═══ Record extracts ═══

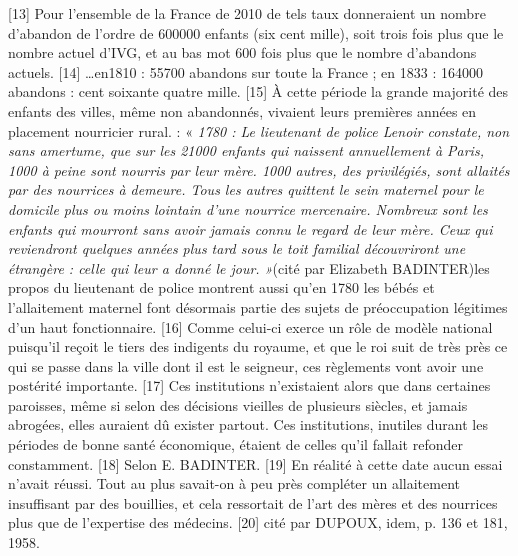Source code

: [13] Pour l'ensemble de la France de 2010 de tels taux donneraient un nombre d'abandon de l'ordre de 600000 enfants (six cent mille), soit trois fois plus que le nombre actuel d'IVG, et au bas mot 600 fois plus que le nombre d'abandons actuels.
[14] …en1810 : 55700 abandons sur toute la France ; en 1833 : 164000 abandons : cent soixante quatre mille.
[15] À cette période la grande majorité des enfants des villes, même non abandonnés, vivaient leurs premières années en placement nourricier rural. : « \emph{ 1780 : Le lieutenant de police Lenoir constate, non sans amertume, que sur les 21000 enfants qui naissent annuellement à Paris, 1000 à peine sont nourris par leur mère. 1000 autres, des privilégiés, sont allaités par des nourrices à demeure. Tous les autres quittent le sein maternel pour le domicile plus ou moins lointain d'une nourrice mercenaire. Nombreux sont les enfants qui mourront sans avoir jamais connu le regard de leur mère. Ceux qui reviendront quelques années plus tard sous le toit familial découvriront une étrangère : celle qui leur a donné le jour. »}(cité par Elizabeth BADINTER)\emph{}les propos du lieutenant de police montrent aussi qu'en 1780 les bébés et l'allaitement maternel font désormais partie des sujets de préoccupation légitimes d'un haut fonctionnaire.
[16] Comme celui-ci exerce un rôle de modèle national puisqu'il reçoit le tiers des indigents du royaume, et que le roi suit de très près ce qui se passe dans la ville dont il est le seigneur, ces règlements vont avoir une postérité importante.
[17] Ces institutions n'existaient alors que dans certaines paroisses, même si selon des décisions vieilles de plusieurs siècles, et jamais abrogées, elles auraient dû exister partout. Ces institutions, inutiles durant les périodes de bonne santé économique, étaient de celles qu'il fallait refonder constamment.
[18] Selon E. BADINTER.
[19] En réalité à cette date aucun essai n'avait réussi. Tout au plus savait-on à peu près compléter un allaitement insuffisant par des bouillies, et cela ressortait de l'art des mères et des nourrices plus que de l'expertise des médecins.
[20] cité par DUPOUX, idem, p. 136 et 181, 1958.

═══
═══ Record extracts ═══

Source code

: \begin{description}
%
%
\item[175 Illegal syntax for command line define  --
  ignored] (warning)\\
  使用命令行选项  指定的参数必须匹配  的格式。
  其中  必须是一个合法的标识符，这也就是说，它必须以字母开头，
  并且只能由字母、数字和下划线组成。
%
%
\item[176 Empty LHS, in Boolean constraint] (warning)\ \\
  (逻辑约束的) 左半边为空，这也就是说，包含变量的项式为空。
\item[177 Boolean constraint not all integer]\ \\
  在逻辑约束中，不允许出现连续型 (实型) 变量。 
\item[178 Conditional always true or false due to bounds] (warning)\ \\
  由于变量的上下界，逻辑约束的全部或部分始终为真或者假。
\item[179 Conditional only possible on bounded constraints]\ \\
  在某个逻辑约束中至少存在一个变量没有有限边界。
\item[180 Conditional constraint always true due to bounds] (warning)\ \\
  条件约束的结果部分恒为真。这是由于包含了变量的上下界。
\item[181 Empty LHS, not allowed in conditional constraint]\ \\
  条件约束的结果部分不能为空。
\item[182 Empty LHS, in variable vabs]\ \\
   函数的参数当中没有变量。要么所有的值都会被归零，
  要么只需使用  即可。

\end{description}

═══

What do the lines above say from the one containing "nombre d'abandons actuels." down to the one containing "[14] …en1810 : 55700"? Return them exactly, both end lines included, and only them.

: [13] Pour l'ensemble de la France de 2010 de tels taux donneraient un nombre d'abandon de l'ordre de 600000 enfants (six cent mille), soit trois fois plus que le nombre actuel d'IVG, et au bas mot 600 fois plus que le nombre d'abandons actuels.
[14] …en1810 : 55700 abandons sur toute la France ; en 1833 : 164000 abandons : cent soixante quatre mille.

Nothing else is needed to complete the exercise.